ルシファーは寂しげに笑みを見せた。僕は少しの間考えたが、ようやく頷く。


「分かった……暫くの間、表舞台は僕に任せてくれ……だが……必ず戻ってくるんだろう?」

「……そうだね……君と話しながら考えようかな……迷っていた人々とも、もっと話したいからね」

「そうか……良かった……」

「さぁ、立って……行こうよ」

「……ああ」


僕が椅子から立ち上がると、ルシファーの影の元に歩く。後ろを振り向くと、青い玉座には沢山の青い薔薇が咲き誇っていたが、僕が離れた途端にどの薔薇も枯れていった……

青い玉座は主を失ってしまい、その輝きを失った。

僕が呆然と玉座を眺めていると、影になったルシファーは僕の肩に手を置いた。


「……行こう」

「……この玉座を見つける人が……いつかここに来るんだな……」

「うん……そうだね……」


僕たちは枯れてしまった青い玉座を眺めた。暫くの間眺めていたが、前を向いて僕たちは手を繋いで歩き出した。もう振り向くことはしなかった……
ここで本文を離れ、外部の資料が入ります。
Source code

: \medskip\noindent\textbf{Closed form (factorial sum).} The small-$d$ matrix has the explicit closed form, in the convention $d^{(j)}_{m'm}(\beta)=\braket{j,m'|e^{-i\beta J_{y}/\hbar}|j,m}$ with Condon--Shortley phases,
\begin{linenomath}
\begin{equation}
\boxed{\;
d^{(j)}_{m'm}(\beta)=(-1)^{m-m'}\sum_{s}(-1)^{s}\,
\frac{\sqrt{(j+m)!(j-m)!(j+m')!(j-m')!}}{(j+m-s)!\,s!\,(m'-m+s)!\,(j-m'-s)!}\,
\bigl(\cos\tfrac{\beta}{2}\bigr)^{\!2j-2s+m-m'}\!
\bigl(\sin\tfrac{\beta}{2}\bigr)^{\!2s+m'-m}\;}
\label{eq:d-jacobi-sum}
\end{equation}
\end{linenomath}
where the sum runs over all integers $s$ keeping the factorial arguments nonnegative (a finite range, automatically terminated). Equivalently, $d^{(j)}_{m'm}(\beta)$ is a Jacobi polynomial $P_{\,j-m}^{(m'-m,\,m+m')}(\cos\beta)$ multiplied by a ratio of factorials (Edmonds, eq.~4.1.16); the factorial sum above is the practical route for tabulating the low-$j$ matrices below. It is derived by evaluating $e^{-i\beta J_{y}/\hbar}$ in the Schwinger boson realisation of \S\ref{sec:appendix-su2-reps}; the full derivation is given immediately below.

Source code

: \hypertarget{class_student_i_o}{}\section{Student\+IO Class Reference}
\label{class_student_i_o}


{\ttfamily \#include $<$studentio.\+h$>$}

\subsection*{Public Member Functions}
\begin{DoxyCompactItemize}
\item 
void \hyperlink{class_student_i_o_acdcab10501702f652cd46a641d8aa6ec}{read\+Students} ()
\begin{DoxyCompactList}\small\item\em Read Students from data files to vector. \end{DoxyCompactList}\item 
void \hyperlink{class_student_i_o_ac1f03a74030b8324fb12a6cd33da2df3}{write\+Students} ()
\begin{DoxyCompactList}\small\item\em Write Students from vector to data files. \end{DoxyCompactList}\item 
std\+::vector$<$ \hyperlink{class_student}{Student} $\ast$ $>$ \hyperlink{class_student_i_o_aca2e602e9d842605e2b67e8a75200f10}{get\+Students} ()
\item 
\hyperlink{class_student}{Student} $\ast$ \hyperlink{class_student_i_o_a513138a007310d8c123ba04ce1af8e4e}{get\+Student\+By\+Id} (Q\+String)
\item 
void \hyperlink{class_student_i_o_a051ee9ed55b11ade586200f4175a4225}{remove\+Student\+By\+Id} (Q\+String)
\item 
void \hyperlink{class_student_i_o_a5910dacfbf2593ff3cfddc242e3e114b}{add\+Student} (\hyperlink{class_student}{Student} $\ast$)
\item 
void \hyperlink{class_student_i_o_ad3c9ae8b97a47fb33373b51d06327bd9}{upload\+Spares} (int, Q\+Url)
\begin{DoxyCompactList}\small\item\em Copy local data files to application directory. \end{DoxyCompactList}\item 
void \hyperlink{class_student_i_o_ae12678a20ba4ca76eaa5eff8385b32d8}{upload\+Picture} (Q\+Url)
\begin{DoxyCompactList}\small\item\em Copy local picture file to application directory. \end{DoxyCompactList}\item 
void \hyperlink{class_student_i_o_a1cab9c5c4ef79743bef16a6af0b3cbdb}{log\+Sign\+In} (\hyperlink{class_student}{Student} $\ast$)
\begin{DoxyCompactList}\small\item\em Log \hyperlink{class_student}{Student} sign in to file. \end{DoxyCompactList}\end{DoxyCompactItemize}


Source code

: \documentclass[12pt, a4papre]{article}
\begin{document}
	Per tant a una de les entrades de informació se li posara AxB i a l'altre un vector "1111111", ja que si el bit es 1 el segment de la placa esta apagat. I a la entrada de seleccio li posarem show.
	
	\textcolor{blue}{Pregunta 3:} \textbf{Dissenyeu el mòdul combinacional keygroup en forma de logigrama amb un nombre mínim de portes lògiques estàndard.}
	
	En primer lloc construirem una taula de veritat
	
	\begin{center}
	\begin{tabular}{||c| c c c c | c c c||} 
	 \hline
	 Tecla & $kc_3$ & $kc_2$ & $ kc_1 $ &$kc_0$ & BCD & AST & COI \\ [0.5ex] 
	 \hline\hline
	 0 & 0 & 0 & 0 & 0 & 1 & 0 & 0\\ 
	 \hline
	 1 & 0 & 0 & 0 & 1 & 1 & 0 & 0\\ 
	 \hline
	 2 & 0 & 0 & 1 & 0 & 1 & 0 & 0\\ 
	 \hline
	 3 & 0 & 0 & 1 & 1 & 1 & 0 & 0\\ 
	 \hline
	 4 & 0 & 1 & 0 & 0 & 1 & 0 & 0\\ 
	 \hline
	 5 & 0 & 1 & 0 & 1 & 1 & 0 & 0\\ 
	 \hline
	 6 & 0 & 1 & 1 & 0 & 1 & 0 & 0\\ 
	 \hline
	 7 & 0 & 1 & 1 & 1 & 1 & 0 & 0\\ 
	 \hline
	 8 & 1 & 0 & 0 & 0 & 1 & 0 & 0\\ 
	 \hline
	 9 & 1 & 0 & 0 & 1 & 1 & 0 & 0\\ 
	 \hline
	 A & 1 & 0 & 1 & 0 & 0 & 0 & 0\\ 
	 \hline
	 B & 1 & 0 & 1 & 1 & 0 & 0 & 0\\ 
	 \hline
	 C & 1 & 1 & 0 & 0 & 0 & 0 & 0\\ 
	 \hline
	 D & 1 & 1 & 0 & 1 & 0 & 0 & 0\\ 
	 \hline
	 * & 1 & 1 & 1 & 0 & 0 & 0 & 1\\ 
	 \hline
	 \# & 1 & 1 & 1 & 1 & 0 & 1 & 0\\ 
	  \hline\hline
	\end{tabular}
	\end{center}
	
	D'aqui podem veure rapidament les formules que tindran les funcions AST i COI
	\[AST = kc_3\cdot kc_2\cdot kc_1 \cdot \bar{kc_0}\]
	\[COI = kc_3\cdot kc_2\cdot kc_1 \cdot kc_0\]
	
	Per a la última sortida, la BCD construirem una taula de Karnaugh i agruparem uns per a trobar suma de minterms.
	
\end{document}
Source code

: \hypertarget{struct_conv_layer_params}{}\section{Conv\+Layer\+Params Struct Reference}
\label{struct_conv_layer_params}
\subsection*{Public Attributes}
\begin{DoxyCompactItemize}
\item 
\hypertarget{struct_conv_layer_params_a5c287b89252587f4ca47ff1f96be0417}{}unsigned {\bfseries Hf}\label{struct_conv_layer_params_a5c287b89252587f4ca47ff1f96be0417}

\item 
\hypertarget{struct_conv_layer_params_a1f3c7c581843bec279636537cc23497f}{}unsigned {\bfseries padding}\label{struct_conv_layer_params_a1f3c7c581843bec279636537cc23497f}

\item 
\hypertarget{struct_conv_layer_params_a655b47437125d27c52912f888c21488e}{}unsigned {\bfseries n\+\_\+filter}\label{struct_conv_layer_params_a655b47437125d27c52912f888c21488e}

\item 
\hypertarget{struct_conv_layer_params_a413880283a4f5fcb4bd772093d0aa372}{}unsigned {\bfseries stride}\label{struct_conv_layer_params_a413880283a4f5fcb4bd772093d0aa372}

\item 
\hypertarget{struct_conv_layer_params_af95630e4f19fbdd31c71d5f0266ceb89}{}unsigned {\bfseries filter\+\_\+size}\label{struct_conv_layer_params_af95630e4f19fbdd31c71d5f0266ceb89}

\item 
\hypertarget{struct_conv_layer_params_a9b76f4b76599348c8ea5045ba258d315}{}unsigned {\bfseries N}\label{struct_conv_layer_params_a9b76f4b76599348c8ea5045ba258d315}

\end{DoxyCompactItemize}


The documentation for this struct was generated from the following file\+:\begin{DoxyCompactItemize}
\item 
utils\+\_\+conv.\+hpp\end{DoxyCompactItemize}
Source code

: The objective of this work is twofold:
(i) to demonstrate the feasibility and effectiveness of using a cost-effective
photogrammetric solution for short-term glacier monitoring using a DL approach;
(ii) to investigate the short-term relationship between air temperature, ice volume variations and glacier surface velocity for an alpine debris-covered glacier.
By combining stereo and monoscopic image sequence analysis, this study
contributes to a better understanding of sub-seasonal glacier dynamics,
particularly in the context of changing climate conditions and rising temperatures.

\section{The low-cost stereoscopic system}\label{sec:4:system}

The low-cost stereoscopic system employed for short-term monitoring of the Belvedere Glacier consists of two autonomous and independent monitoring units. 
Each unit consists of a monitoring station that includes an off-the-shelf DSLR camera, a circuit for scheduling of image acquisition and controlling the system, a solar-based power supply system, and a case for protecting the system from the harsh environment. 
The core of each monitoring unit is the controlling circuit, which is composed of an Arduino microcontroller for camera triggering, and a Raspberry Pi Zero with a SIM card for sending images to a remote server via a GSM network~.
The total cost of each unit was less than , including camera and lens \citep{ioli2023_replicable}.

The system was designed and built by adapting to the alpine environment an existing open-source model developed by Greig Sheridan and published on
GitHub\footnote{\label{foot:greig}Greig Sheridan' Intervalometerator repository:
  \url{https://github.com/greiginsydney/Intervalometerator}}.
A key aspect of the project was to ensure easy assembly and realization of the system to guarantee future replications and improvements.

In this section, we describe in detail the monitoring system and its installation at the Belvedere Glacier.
暫く白い世界を歩くと僕たちは晴天の空の中、穏やかな船着き場に立っていた。

一本の青い道が遠くの方までつながっており、遠くの方に大きな船が見える。


「ここは……何処だ?」

「僕の世界だ……」

「……そうか……そうだったな」


僕は僕の影に話しかけた。僕は晴天の中青い道を進んでいく。再び歩き出そうとすると、後ろに気配を感じて僕は自然と振り向いた。

後ろには闇の創造主は静かな笑みで佇んでいる。


「……闇の創造主」

「やぁ、ルシファー……一体になったみたいだね。ここはおめでとうと言うべきかな」

「今度は、何をしに来たんだ?」

「影でこそこそしてる奴に、挨拶しにきたんだよ」


闇の創造主は苦々し気な表情をしてから、僕の影を指差した。僕の影は揺らめいて、影の姿のルシファーに変わる。

闇の創造主はルシファーの影に向かって吐き捨てた。


「一体どういうつもりだ?」

「僕は影になった。それだけだよ」

「……影だって?ふざけるのも大概にしろよ」


闇の創造主はルシファーの影の直ぐ傍までやってきて、睨みつける。何故急に闇の創造主は怒ったのだろうか。僕は闇の創造主に目を合わせる。


「聞かされてなかったのか?」

「僕が知らないことはない……これすらも決まっている。だけどな、一言言ってやりたかったんだよ。ひそひそと潜んでいても何にもならないってな」

「……創造主は暫く天界で考えたいらしい。だから僕に……」

「はっ!そんなの押し付けじゃないか。君もそう思うだろ?」


闇の創造主は光の創造主が影になったことに苛立ったらしい。片足をトントンと地面に叩きつけて、舌打ちをして見せる。


「あー馬鹿らしい……馬鹿らしいよ、本当に……今度は闇の僕の真似事でもしようって?あー馬鹿らしい」

「闇の創造主の?」

「影になるってことはそういうことだ。表舞台は君が立ち、裏からずっと見ている立ち位置になろうとしてんだよ、こいつはな!」


闇の創造主は眉を顰めたが、光の創造主は何も言わなかった。闇の創造主はチッと舌打ちをしてから、僕の方を見つめる。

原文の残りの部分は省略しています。